**AIM OF THE EXERCISE**
Would you give the entries again word for word, with no pictures in the copy?

**RECORD SET**

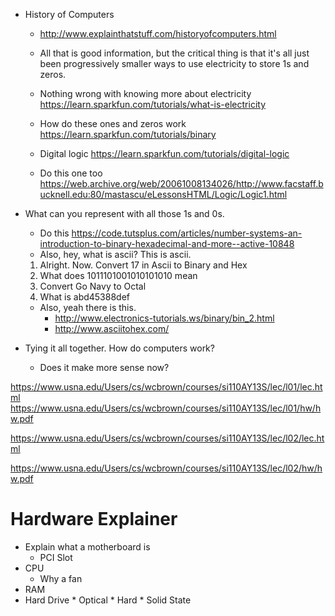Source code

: * History of Computers
   * http://www.explainthatstuff.com/historyofcomputers.html
    
    * All that is good information, but the critical thing is that it's all just been progressively smaller ways to use electricity to  store 1s and zeros. 
    * Nothing wrong with knowing more about electricity https://learn.sparkfun.com/tutorials/what-is-electricity
    * How do these ones and zeros work https://learn.sparkfun.com/tutorials/binary
    * Digital logic https://learn.sparkfun.com/tutorials/digital-logic
    * Do this one too https://web.archive.org/web/20061008134026/http://www.facstaff.bucknell.edu:80/mastascu/eLessonsHTML/Logic/Logic1.html

* What can you represent with all those 1s and 0s. 
   * Do this https://code.tutsplus.com/articles/number-systems-an-introduction-to-binary-hexadecimal-and-more--active-10848
   * Also, hey, what is ascii? This is ascii. 
   1. Alright. Now. Convert 17 in Ascii to Binary and Hex
   2. What does 1011101001010101010 mean
   3. Convert Go Navy to Octal
   4. What is abd45388def
   * Also, yeah there is this. 
      * http://www.electronics-tutorials.ws/binary/bin_2.html
      * http://www.asciitohex.com/

* Tying it all together. How do computers work?
   * Does it make more sense now?
  
   
https://www.usna.edu/Users/cs/wcbrown/courses/si110AY13S/lec/l01/lec.html
https://www.usna.edu/Users/cs/wcbrown/courses/si110AY13S/lec/l01/hw/hw.pdf

https://www.usna.edu/Users/cs/wcbrown/courses/si110AY13S/lec/l02/lec.html

https://www.usna.edu/Users/cs/wcbrown/courses/si110AY13S/lec/l02/hw/hw.pdf

# Hardware Explainer
* Explain what a motherboard is
     * PCI Slot
* CPU 
     * Why a fan
* RAM
* Hard Drive
      * Optical
      * Hard
      * Solid State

**ANSWER BOX**
Source code

: * History of Computers
   * http://www.explainthatstuff.com/historyofcomputers.html
    
    * All that is good information, but the critical thing is that it's all just been progressively smaller ways to use electricity to  store 1s and zeros. 
    * Nothing wrong with knowing more about electricity https://learn.sparkfun.com/tutorials/what-is-electricity
    * How do these ones and zeros work https://learn.sparkfun.com/tutorials/binary
    * Digital logic https://learn.sparkfun.com/tutorials/digital-logic
    * Do this one too https://web.archive.org/web/20061008134026/http://www.facstaff.bucknell.edu:80/mastascu/eLessonsHTML/Logic/Logic1.html

* What can you represent with all those 1s and 0s. 
   * Do this https://code.tutsplus.com/articles/number-systems-an-introduction-to-binary-hexadecimal-and-more--active-10848
   * Also, hey, what is ascii? This is ascii. 
   1. Alright. Now. Convert 17 in Ascii to Binary and Hex
   2. What does 1011101001010101010 mean
   3. Convert Go Navy to Octal
   4. What is abd45388def
   * Also, yeah there is this. 
      * http://www.electronics-tutorials.ws/binary/bin_2.html
      * http://www.asciitohex.com/

* Tying it all together. How do computers work?
   * Does it make more sense now?
  
   
https://www.usna.edu/Users/cs/wcbrown/courses/si110AY13S/lec/l01/lec.html
https://www.usna.edu/Users/cs/wcbrown/courses/si110AY13S/lec/l01/hw/hw.pdf

https://www.usna.edu/Users/cs/wcbrown/courses/si110AY13S/lec/l02/lec.html

https://www.usna.edu/Users/cs/wcbrown/courses/si110AY13S/lec/l02/hw/hw.pdf

# Hardware Explainer
* Explain what a motherboard is
     * PCI Slot
* CPU 
     * Why a fan
* RAM
* Hard Drive
      * Optical
      * Hard
      * Solid State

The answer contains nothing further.